**Material supplied**

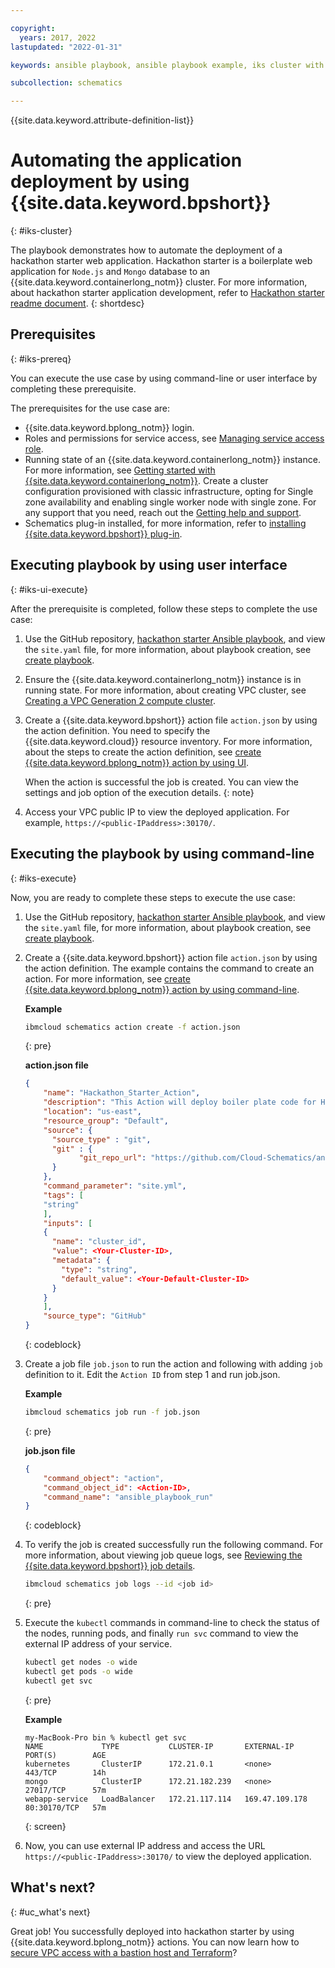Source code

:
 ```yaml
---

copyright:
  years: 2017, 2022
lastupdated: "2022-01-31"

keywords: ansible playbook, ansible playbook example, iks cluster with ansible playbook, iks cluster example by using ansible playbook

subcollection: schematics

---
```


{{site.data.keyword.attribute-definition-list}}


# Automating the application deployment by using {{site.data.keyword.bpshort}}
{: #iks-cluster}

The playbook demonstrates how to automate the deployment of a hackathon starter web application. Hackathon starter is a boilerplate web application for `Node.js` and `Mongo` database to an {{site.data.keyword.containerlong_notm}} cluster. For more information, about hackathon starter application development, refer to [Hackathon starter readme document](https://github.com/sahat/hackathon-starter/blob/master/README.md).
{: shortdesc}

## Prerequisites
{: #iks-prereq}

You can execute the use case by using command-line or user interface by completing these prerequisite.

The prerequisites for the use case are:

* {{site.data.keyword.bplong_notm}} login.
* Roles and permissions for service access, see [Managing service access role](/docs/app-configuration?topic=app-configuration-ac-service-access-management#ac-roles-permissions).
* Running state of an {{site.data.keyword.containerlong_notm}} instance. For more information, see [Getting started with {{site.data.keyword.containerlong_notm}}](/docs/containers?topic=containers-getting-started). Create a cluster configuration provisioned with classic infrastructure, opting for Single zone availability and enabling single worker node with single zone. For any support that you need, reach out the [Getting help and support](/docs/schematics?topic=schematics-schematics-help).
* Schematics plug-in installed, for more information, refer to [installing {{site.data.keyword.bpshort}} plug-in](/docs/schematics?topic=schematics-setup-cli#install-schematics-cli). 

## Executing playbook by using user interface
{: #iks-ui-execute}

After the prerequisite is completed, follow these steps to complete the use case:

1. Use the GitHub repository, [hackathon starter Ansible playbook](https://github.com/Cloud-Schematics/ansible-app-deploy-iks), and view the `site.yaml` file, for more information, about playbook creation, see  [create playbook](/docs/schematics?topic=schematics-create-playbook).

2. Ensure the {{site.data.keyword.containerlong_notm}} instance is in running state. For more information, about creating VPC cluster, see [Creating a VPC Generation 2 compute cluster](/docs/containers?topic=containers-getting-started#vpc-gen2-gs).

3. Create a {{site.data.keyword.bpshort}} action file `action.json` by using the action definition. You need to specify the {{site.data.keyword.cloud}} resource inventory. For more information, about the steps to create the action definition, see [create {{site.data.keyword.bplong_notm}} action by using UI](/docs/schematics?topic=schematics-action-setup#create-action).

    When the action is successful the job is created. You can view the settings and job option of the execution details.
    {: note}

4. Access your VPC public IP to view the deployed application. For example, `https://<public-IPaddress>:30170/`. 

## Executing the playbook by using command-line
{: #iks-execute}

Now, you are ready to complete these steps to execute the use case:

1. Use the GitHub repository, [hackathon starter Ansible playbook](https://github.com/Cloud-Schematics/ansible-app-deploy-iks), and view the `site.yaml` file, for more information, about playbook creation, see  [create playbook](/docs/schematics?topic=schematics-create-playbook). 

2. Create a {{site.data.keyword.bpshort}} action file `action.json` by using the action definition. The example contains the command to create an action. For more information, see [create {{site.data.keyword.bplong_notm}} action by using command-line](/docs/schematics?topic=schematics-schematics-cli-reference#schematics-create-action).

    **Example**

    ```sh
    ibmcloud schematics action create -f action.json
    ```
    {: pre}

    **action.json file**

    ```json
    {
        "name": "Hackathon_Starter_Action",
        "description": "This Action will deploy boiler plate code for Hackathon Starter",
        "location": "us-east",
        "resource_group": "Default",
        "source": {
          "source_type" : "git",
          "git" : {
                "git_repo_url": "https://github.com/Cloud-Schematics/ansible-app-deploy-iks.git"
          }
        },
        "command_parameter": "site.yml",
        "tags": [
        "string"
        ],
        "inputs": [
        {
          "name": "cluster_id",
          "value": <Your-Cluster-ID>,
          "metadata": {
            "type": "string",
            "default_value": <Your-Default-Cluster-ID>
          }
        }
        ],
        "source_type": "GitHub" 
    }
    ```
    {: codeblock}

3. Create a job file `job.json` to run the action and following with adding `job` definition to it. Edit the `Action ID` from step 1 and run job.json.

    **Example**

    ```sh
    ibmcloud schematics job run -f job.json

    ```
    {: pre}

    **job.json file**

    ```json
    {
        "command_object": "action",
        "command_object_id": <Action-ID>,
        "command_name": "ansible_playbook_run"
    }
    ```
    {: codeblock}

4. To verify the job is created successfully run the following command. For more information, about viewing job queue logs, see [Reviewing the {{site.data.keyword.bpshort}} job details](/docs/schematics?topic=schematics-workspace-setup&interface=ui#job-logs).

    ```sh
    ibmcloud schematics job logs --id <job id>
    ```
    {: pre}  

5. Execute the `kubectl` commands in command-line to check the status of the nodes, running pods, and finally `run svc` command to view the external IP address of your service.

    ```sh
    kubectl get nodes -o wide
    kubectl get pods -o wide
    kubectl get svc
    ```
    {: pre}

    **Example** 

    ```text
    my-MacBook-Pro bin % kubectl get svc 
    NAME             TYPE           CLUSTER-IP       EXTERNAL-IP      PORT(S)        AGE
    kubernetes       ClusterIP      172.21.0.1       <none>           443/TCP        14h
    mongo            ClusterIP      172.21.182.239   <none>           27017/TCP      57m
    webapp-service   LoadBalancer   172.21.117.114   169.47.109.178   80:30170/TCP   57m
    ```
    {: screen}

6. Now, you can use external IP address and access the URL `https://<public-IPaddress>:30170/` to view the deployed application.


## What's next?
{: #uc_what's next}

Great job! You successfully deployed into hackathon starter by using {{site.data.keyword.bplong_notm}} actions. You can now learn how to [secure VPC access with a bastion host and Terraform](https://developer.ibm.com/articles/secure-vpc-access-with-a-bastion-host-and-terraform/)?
--
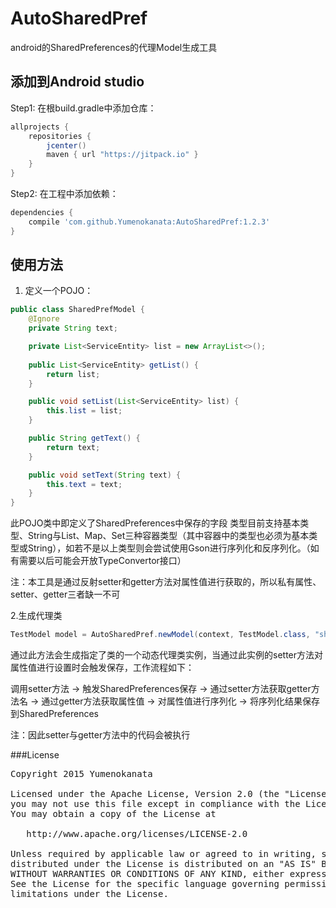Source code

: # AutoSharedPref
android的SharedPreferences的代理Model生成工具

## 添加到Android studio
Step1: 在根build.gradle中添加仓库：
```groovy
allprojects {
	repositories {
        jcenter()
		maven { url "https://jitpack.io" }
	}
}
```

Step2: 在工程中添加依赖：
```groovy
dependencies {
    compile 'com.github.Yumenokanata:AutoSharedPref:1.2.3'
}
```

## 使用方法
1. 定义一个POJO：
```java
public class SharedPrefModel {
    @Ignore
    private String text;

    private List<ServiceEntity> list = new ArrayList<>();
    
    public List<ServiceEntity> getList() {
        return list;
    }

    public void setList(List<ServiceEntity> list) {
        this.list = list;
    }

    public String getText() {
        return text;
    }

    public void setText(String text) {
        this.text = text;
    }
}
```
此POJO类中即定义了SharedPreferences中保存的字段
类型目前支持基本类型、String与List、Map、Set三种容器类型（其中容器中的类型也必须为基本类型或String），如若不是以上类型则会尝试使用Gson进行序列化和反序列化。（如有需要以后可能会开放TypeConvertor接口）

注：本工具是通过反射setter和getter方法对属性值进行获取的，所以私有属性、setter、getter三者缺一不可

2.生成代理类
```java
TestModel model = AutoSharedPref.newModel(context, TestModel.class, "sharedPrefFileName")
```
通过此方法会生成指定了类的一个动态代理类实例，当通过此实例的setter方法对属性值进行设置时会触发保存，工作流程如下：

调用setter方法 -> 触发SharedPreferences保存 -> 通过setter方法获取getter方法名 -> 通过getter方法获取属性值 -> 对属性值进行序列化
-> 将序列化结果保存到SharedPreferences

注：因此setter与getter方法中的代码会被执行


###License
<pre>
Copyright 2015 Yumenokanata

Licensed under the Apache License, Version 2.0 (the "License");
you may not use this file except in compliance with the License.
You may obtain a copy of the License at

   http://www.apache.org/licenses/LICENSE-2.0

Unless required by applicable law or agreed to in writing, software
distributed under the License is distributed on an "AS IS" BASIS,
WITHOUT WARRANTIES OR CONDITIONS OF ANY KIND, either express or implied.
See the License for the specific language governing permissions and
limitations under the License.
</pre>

**Task item**
What lines in the material above hold the word "need"? Pull them out.

**The completed task**
* Running state of an {{site.data.keyword.containerlong_notm}} instance. For more information, see [Getting started with {{site.data.keyword.containerlong_notm}}](/docs/containers?topic=containers-getting-started). Create a cluster configuration provisioned with classic infrastructure, opting for Single zone availability and enabling single worker node with single zone. For any support that you need, reach out the [Getting help and support](/docs/schematics?topic=schematics-schematics-help).
3. Create a {{site.data.keyword.bpshort}} action file `action.json` by using the action definition. You need to specify the {{site.data.keyword.cloud}} resource inventory. For more information, about the steps to create the action definition, see [create {{site.data.keyword.bplong_notm}} action by using UI](/docs/schematics?topic=schematics-action-setup#create-action).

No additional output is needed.